Political debates always seem to create their own shorthand for much more complicated topics. Often, the best PR strategy is to get out in front of an issue with a term the public — on both sides — is willing to use in debate … even if they are decrying its use. Recently, a term popular in the immigration debate has been “anchor baby.”
Opponents use the term to describe illegal immigrants who can’t be deported because their children were born in the USA. They use it in its pejorative sense as if the parents mainly — or only — had children so they can stay in the United States.
Proponents of immigration despise the term, and many have come out against its use. Recently, in a conversation with the media, presidential candidate Donald Trump was asked to stop using the term. He declined in typically blunt Trump fashion.
Now so-called “anchor babies” are fighting back. They argue they were born here and raised here. They are Americans. And, according to the 14th Amendment, they are. With this argument well in hand, anchor babies are entering the political conversation. They are not calling for people to stop using the term they find offensive. They are asking people to use another term altogether, they say applies just as much or, to their thinking, very much more: legal American citizen.
It’s a fight that will be won in hearts and minds, much like the battles for civil rights, and gay rights have been waged. The courts will likely eventually have a say as well. There is no shortage of political will to challenge the current interpretation of the 14th Amendment protecting the offspring of illegal immigrants and, thus, the immigrants themselves.

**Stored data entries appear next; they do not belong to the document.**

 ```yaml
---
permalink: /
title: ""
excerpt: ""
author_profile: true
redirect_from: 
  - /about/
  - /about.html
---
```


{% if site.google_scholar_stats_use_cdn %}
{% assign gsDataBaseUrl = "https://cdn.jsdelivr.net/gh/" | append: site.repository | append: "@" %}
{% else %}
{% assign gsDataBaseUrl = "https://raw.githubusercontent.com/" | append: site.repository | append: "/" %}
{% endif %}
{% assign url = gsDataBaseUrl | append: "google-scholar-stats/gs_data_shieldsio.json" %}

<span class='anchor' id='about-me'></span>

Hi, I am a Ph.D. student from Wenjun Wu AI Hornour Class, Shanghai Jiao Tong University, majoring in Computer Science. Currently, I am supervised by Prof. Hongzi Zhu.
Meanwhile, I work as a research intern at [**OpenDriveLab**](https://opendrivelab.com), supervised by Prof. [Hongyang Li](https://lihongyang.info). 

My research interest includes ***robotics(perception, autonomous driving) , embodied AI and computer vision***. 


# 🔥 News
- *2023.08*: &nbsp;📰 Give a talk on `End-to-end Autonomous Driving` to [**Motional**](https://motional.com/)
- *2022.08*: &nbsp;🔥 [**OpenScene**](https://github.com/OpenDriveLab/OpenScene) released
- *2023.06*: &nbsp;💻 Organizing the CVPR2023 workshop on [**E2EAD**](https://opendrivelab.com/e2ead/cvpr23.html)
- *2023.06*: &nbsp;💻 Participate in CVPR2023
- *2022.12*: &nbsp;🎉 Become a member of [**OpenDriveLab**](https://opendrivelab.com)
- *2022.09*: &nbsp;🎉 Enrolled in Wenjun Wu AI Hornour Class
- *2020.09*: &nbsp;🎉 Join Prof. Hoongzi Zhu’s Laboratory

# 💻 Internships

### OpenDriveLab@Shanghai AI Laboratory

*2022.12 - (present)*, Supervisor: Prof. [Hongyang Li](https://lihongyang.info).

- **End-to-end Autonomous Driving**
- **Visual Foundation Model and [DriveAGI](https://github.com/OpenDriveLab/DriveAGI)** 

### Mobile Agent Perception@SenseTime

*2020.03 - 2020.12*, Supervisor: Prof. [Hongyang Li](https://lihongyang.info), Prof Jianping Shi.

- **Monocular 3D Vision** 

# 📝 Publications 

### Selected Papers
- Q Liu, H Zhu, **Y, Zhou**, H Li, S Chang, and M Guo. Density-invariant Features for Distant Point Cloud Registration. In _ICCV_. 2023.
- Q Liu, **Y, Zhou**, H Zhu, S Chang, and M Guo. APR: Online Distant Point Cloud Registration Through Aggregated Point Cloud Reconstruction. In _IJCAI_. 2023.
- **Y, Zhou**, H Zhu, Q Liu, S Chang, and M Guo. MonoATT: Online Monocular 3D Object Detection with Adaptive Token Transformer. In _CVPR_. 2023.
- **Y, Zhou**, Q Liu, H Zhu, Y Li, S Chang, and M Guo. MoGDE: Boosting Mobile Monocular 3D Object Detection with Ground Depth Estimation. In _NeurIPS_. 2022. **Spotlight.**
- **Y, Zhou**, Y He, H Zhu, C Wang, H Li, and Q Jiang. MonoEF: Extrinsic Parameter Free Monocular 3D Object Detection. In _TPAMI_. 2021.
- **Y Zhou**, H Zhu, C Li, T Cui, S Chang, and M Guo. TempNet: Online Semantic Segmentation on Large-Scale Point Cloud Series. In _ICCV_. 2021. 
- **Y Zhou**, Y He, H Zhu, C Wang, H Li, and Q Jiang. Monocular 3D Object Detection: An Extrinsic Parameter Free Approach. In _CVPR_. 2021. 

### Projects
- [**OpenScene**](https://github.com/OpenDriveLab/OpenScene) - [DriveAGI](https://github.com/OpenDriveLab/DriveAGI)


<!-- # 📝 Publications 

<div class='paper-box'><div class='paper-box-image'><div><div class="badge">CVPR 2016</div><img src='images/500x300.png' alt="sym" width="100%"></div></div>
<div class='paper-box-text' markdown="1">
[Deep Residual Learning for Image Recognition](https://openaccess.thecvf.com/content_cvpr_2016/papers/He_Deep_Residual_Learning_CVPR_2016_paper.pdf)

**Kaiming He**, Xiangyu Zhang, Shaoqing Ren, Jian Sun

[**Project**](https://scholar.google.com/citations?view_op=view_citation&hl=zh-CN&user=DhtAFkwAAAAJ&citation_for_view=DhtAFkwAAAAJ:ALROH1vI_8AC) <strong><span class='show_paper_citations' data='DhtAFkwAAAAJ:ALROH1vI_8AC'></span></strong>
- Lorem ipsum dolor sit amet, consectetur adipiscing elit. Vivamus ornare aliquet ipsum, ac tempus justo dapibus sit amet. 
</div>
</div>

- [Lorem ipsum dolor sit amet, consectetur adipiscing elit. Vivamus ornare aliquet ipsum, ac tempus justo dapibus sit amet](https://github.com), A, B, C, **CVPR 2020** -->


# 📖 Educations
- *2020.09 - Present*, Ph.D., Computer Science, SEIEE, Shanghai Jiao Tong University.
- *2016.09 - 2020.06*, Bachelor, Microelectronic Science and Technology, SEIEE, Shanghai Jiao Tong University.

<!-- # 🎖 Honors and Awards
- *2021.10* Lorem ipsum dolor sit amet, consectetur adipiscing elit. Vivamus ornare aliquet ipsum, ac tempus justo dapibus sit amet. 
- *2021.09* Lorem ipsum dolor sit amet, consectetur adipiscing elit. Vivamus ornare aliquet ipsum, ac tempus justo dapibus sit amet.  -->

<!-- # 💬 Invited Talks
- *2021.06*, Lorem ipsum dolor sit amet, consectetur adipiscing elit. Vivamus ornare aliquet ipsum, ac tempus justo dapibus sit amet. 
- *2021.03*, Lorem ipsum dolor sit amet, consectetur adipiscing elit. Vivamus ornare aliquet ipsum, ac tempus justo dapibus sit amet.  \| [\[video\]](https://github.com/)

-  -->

That battle, brutal as it is likely to be, will be waged with words more than anything else. Effective public relations will win this day. Even if there currently is some political will to challenge the status quo on this issue, there will be no challenge if the opposition to any change is loud and present in any debate. The proponents of a better immigration policy in this country are catching onto this, so the hardliners find it more difficult to connect to receptive ears in positions of power.
But trends can change. A new voice, call it the unsilent minority, is emerging. The legal immigrant who wants to see undocumented workers complete the same process they went through, even if it’s just to get a work visa. That battle, too, will be won with words, helping ideas resonate in minds and hearts so they become the law of the land.